= EXERCISE REQUIREMENTS =
Show all the lines in the data below that include the word "graphs".

= Stored items from a collection =
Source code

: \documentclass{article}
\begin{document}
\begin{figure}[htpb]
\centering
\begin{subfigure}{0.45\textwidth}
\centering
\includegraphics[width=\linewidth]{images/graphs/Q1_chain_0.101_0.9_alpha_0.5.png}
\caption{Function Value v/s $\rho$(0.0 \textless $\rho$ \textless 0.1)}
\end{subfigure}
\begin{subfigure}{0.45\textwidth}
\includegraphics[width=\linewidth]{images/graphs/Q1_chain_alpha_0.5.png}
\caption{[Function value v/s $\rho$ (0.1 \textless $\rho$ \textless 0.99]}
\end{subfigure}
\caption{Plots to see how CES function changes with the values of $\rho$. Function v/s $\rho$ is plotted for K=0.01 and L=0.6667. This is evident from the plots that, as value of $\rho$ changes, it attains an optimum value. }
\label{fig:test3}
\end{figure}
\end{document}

= RESPONSE TO THIS EXERCISE =
\includegraphics[width=\linewidth]{images/graphs/Q1_chain_0.101_0.9_alpha_0.5.png}
\includegraphics[width=\linewidth]{images/graphs/Q1_chain_alpha_0.5.png}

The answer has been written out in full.